■ What you will do
Retype, exactly and only, each line from the one containing "Batch size: 128" to the end of the records below.

■ Provided records
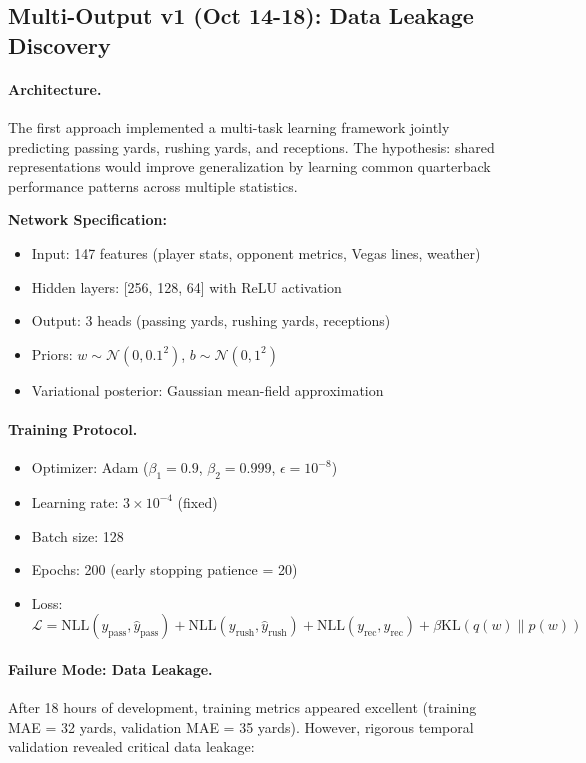 \subsection{Multi-Output v1 (Oct 14-18): Data Leakage Discovery}

\paragraph{Architecture.}
The first approach implemented a multi-task learning framework jointly predicting passing yards, rushing yards, and receptions. The hypothesis: shared representations would improve generalization by learning common quarterback performance patterns across multiple statistics.

\textbf{Network Specification:}
\begin{itemize}[itemsep=2pt,parsep=0pt]
    \item Input: 147 features (player stats, opponent metrics, Vegas lines, weather)
    \item Hidden layers: [256, 128, 64] with ReLU activation
    \item Output: 3 heads (passing yards, rushing yards, receptions)
    \item Priors: $w \sim \mathcal{N}(0, 0.1^2)$, $b \sim \mathcal{N}(0, 1^2)$
    \item Variational posterior: Gaussian mean-field approximation
\end{itemize}

\paragraph{Training Protocol.}
\begin{itemize}[itemsep=2pt,parsep=0pt]
    \item Optimizer: Adam ($\beta_1 = 0.9$, $\beta_2 = 0.999$, $\epsilon = 10^{-8}$)
    \item Learning rate: $3 \times 10^{-4}$ (fixed)
    \item Batch size: 128
    \item Epochs: 200 (early stopping patience = 20)
    \item Loss: $\mathcal{L} = \text{NLL}(y_{\text{pass}}, \hat{y}_{\text{pass}}) + \text{NLL}(y_{\text{rush}}, \hat{y}_{\text{rush}}) + \text{NLL}(y_{\text{rec}}, \hat{y}_{\text{rec}}) + \beta \text{KL}(q(w) \| p(w))$
\end{itemize}

\paragraph{Failure Mode: Data Leakage.}
After 18 hours of development, training metrics appeared excellent (training MAE = 32 yards, validation MAE = 35 yards). However, rigorous temporal validation revealed critical data leakage:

■ Task response
    \item Batch size: 128
    \item Epochs: 200 (early stopping patience = 20)
    \item Loss: $\mathcal{L} = \text{NLL}(y_{\text{pass}}, \hat{y}_{\text{pass}}) + \text{NLL}(y_{\text{rush}}, \hat{y}_{\text{rush}}) + \text{NLL}(y_{\text{rec}}, \hat{y}_{\text{rec}}) + \beta \text{KL}(q(w) \| p(w))$
\end{itemize}

\paragraph{Failure Mode: Data Leakage.}
After 18 hours of development, training metrics appeared excellent (training MAE = 32 yards, validation MAE = 35 yards). However, rigorous temporal validation revealed critical data leakage:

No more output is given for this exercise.